◆ **Work instruction**:
Every single entry should be printed exactly.

Saved entries:
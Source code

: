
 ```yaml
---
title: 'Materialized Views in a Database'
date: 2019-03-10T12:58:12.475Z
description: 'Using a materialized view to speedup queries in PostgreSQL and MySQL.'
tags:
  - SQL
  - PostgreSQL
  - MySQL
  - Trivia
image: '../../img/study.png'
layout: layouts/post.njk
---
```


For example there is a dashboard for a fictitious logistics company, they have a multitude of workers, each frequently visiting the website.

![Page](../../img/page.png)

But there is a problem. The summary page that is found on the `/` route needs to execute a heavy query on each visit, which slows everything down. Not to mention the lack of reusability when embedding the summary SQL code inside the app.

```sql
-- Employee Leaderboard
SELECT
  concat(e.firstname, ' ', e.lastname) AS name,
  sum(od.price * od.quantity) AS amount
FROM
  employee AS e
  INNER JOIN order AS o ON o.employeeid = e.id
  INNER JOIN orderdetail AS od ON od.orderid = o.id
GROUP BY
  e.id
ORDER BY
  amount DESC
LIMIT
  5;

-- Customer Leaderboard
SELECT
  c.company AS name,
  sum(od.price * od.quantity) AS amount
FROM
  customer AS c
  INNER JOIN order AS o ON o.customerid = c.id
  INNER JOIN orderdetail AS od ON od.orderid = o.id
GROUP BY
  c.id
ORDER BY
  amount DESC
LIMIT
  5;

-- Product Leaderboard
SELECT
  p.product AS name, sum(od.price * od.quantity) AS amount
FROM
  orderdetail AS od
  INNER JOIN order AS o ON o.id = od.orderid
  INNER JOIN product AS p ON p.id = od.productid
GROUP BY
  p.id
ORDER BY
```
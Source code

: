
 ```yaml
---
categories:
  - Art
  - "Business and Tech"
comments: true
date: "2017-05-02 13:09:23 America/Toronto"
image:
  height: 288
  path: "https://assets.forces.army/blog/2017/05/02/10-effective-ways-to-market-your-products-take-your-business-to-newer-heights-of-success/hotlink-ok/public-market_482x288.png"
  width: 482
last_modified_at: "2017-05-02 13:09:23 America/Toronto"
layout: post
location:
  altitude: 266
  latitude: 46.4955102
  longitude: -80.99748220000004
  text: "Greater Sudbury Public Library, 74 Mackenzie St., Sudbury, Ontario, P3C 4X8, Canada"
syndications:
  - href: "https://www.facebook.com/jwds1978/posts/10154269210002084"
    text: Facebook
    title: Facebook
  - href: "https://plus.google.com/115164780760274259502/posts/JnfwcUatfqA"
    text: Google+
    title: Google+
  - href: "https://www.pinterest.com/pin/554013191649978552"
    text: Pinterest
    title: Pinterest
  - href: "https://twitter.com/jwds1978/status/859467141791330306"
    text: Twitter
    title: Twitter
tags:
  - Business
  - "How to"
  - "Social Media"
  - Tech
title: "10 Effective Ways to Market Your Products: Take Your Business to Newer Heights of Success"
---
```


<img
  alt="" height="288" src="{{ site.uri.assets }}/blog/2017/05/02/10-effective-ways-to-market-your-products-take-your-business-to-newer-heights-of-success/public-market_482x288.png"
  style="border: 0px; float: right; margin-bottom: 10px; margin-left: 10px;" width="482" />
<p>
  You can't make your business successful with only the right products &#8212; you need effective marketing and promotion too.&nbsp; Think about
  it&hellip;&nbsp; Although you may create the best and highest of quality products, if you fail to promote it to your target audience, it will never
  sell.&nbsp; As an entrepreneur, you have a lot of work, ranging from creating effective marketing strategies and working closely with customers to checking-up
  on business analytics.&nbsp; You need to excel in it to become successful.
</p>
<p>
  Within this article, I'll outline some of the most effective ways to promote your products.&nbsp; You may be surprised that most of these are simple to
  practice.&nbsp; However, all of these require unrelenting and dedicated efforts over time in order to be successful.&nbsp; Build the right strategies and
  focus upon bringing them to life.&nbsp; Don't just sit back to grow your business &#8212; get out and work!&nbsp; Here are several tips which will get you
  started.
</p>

◆ **Expected output**:
Source code

:
 ```yaml
---
title: 'Materialized Views in a Database'
date: 2019-03-10T12:58:12.475Z
description: 'Using a materialized view to speedup queries in PostgreSQL and MySQL.'
tags:
  - SQL
  - PostgreSQL
  - MySQL
  - Trivia
image: '../../img/study.png'
layout: layouts/post.njk
---
```


For example there is a dashboard for a fictitious logistics company, they have a multitude of workers, each frequently visiting the website.

![Page](../../img/page.png)

But there is a problem. The summary page that is found on the `/` route needs to execute a heavy query on each visit, which slows everything down. Not to mention the lack of reusability when embedding the summary SQL code inside the app.

```sql
-- Employee Leaderboard
SELECT
  concat(e.firstname, ' ', e.lastname) AS name,
  sum(od.price * od.quantity) AS amount
FROM
  employee AS e
  INNER JOIN order AS o ON o.employeeid = e.id
  INNER JOIN orderdetail AS od ON od.orderid = o.id
GROUP BY
  e.id
ORDER BY
  amount DESC
LIMIT
  5;

-- Customer Leaderboard
SELECT
  c.company AS name,
  sum(od.price * od.quantity) AS amount
FROM
  customer AS c
  INNER JOIN order AS o ON o.customerid = c.id
  INNER JOIN orderdetail AS od ON od.orderid = o.id
GROUP BY
  c.id
ORDER BY
  amount DESC
LIMIT
  5;

-- Product Leaderboard
SELECT
  p.product AS name, sum(od.price * od.quantity) AS amount
FROM
  orderdetail AS od
  INNER JOIN order AS o ON o.id = od.orderid
  INNER JOIN product AS p ON p.id = od.productid
GROUP BY
  p.id
ORDER BY
```
Source code

:
 ```yaml
---
categories:
  - Art
  - "Business and Tech"
comments: true
date: "2017-05-02 13:09:23 America/Toronto"
image:
  height: 288
  path: "https://assets.forces.army/blog/2017/05/02/10-effective-ways-to-market-your-products-take-your-business-to-newer-heights-of-success/hotlink-ok/public-market_482x288.png"
  width: 482
last_modified_at: "2017-05-02 13:09:23 America/Toronto"
layout: post
location:
  altitude: 266
  latitude: 46.4955102
  longitude: -80.99748220000004
  text: "Greater Sudbury Public Library, 74 Mackenzie St., Sudbury, Ontario, P3C 4X8, Canada"
syndications:
  - href: "https://www.facebook.com/jwds1978/posts/10154269210002084"
    text: Facebook
    title: Facebook
  - href: "https://plus.google.com/115164780760274259502/posts/JnfwcUatfqA"
    text: Google+
    title: Google+
  - href: "https://www.pinterest.com/pin/554013191649978552"
    text: Pinterest
    title: Pinterest
  - href: "https://twitter.com/jwds1978/status/859467141791330306"
    text: Twitter
    title: Twitter
tags:
  - Business
  - "How to"
  - "Social Media"
  - Tech
title: "10 Effective Ways to Market Your Products: Take Your Business to Newer Heights of Success"
---
```


<img
  alt="" height="288" src="{{ site.uri.assets }}/blog/2017/05/02/10-effective-ways-to-market-your-products-take-your-business-to-newer-heights-of-success/public-market_482x288.png"
  style="border: 0px; float: right; margin-bottom: 10px; margin-left: 10px;" width="482" />
<p>
  You can't make your business successful with only the right products &#8212; you need effective marketing and promotion too.&nbsp; Think about
  it&hellip;&nbsp; Although you may create the best and highest of quality products, if you fail to promote it to your target audience, it will never
  sell.&nbsp; As an entrepreneur, you have a lot of work, ranging from creating effective marketing strategies and working closely with customers to checking-up
  on business analytics.&nbsp; You need to excel in it to become successful.
</p>
<p>
  Within this article, I'll outline some of the most effective ways to promote your products.&nbsp; You may be surprised that most of these are simple to
  practice.&nbsp; However, all of these require unrelenting and dedicated efforts over time in order to be successful.&nbsp; Build the right strategies and
  focus upon bringing them to life.&nbsp; Don't just sit back to grow your business &#8212; get out and work!&nbsp; Here are several tips which will get you
  started.
</p>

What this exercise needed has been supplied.